Aw! How cute are they?? :flrt:


----------



## khaostim666 (Apr 29, 2009)

just dont let them go near any cliffs  apart from that there pretty kool :2thumb:


----------



## bosshogg (Nov 19, 2006)

khaostim666 said:


> just dont let them go near any cliffs  apart from that there pretty kool :2thumb:


If I had a £1................


----------



## butterfingersbimbo (Jan 26, 2008)

awwwwww :flrt:


----------



## stacy (May 9, 2009)

i want 1 but oh wont let me they are only£15 from simonsrodents but they want £30 delivery, they are so cute how could i talk my oh round


----------



## bosshogg (Nov 19, 2006)

Pm Pgag1_york think thats right hes in York and breeds them, I got mine from him


----------



## LauraandLee (Nov 11, 2008)

Never seen these little lemmings before (only on game and they were green)

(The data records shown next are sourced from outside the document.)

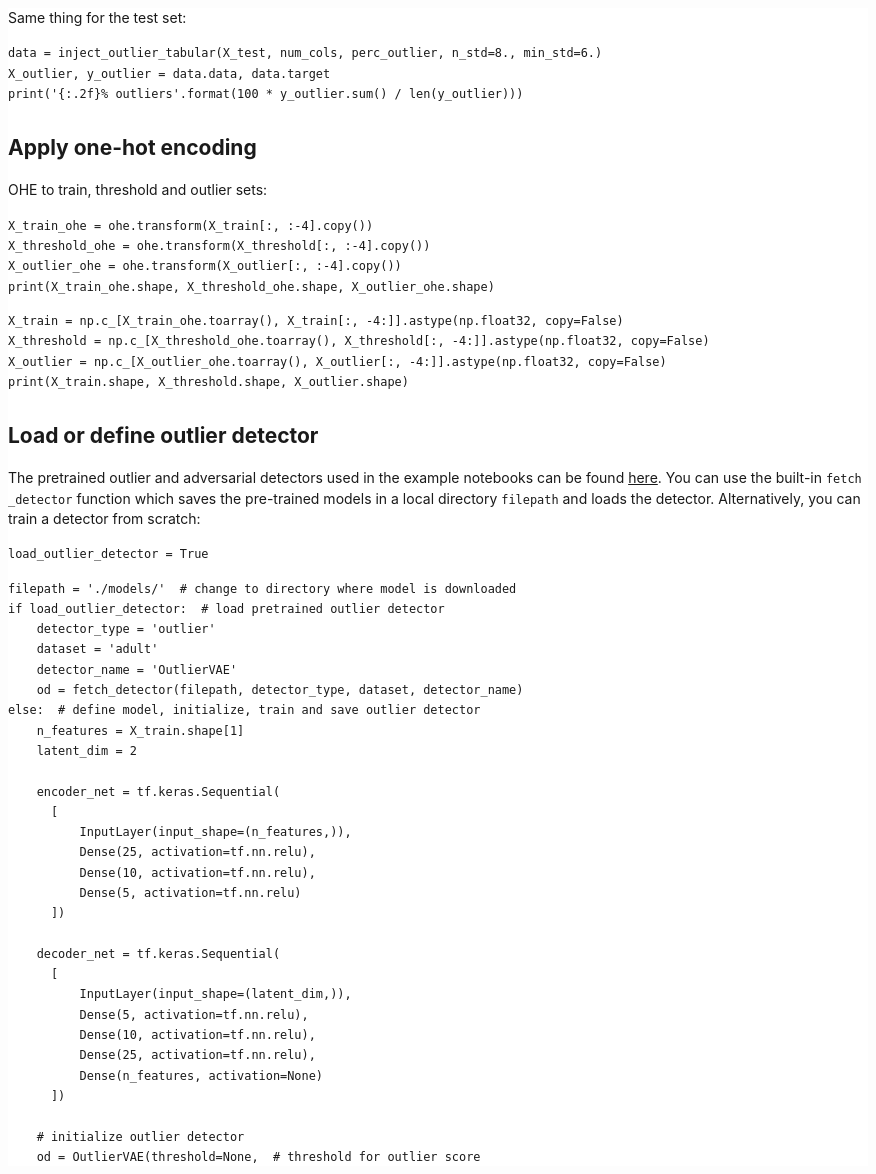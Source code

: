Same thing for the test set:

```{python}
data = inject_outlier_tabular(X_test, num_cols, perc_outlier, n_std=8., min_std=6.)
X_outlier, y_outlier = data.data, data.target
print('{:.2f}% outliers'.format(100 * y_outlier.sum() / len(y_outlier)))
```

## Apply one-hot encoding

OHE to train, threshold and outlier sets:

```{python}
X_train_ohe = ohe.transform(X_train[:, :-4].copy())
X_threshold_ohe = ohe.transform(X_threshold[:, :-4].copy())
X_outlier_ohe = ohe.transform(X_outlier[:, :-4].copy())
print(X_train_ohe.shape, X_threshold_ohe.shape, X_outlier_ohe.shape)
```

```{python}
X_train = np.c_[X_train_ohe.toarray(), X_train[:, -4:]].astype(np.float32, copy=False)
X_threshold = np.c_[X_threshold_ohe.toarray(), X_threshold[:, -4:]].astype(np.float32, copy=False)
X_outlier = np.c_[X_outlier_ohe.toarray(), X_outlier[:, -4:]].astype(np.float32, copy=False)
print(X_train.shape, X_threshold.shape, X_outlier.shape)
```

## Load or define outlier detector

The pretrained outlier and adversarial detectors used in the example notebooks can be found [here](https://console.cloud.google.com/storage/browser/seldon-models/alibi-detect). You can use the built-in ```fetch_detector``` function which saves the pre-trained models in a local directory ```filepath``` and loads the detector. Alternatively, you can train a detector from scratch:

```{python}
load_outlier_detector = True
```

```{python}
filepath = './models/'  # change to directory where model is downloaded
if load_outlier_detector:  # load pretrained outlier detector
    detector_type = 'outlier'
    dataset = 'adult'
    detector_name = 'OutlierVAE'
    od = fetch_detector(filepath, detector_type, dataset, detector_name)
else:  # define model, initialize, train and save outlier detector
    n_features = X_train.shape[1]
    latent_dim = 2

    encoder_net = tf.keras.Sequential(
      [
          InputLayer(input_shape=(n_features,)),
          Dense(25, activation=tf.nn.relu),
          Dense(10, activation=tf.nn.relu),
          Dense(5, activation=tf.nn.relu)
      ])

    decoder_net = tf.keras.Sequential(
      [
          InputLayer(input_shape=(latent_dim,)),
          Dense(5, activation=tf.nn.relu),
          Dense(10, activation=tf.nn.relu),
          Dense(25, activation=tf.nn.relu),
          Dense(n_features, activation=None)
      ])

    # initialize outlier detector
    od = OutlierVAE(threshold=None,  # threshold for outlier score
```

Tell me more bout them they are so cute!!!! WOW :flrt:


----------



## lizardloverrach (Dec 1, 2008)

OMG how cute are they!!!!! :flrt: i didnt know people kept lemmings!
then again i didnt know people kept alot of things until this forum...
are they friendly?


----------



## pgag_1_york (Mar 12, 2008)

:2thumb:well done, they are so cute at that age,

was it you askin about pygmy mice the other day? i have a cpl ready soon, no idea on sex tho yet?


----------



## Fluffygirl (Apr 12, 2009)

Aww they are so cute!


----------



## KathyM (Jan 17, 2009)

They look very sweet!


----------



## bosshogg (Nov 19, 2006)

pgag_1_york said:


> :2thumb:well done, they are so cute at that age,
> 
> was it you askin about pygmy mice the other day? i have a cpl ready soon, no idea on sex tho yet?



it was me I only have one now


----------